[[ Entries supplied, beginning ]]
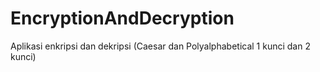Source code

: # EncryptionAndDecryption
Aplikasi enkripsi dan dekripsi (Caesar dan Polyalphabetical 1 kunci dan 2 kunci)
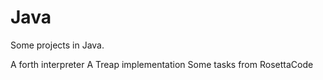 # Java

Some projects in Java.

A forth interpreter
A Treap implementation
Some tasks from RosettaCode
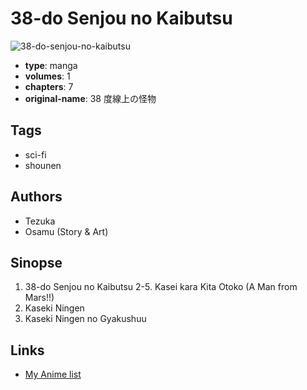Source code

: # 38-do Senjou no Kaibutsu

![38-do-senjou-no-kaibutsu](https://cdn.myanimelist.net/images/manga/2/171570.jpg)

-   **type**: manga
-   **volumes**: 1
-   **chapters**: 7
-   **original-name**: 38 度線上の怪物

## Tags

-   sci-fi
-   shounen

## Authors

-   Tezuka
-   Osamu (Story & Art)

## Sinopse

1. 38-do Senjou no Kaibutsu
   2-5. Kasei kara Kita Otoko (A Man from Mars!!)
2. Kaseki Ningen
3. Kaseki Ningen no Gyakushuu

## Links

-   [My Anime list](https://myanimelist.net/manga/22298/38-do_Senjou_no_Kaibutsu)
[[ Entries supplied, end ]]
A faithful, complete copy of the records above is required, one that contains no pictures.

### Exercise result:
Source code

: # EncryptionAndDecryption
Aplikasi enkripsi dan dekripsi (Caesar dan Polyalphabetical 1 kunci dan 2 kunci)
 # Java

Some projects in Java.

A forth interpreter
A Treap implementation
Some tasks from RosettaCode
Source code

: # 38-do Senjou no Kaibutsu

![38-do-senjou-no-kaibutsu](https://cdn.myanimelist.net/images/manga/2/171570.jpg)

-   **type**: manga
-   **volumes**: 1
-   **chapters**: 7
-   **original-name**: 38 度線上の怪物

## Tags

-   sci-fi
-   shounen

## Authors

-   Tezuka
-   Osamu (Story & Art)

## Sinopse

1. 38-do Senjou no Kaibutsu
   2-5. Kasei kara Kita Otoko (A Man from Mars!!)
2. Kaseki Ningen
3. Kaseki Ningen no Gyakushuu

## Links

-   [My Anime list](https://myanimelist.net/manga/22298/38-do_Senjou_no_Kaibutsu)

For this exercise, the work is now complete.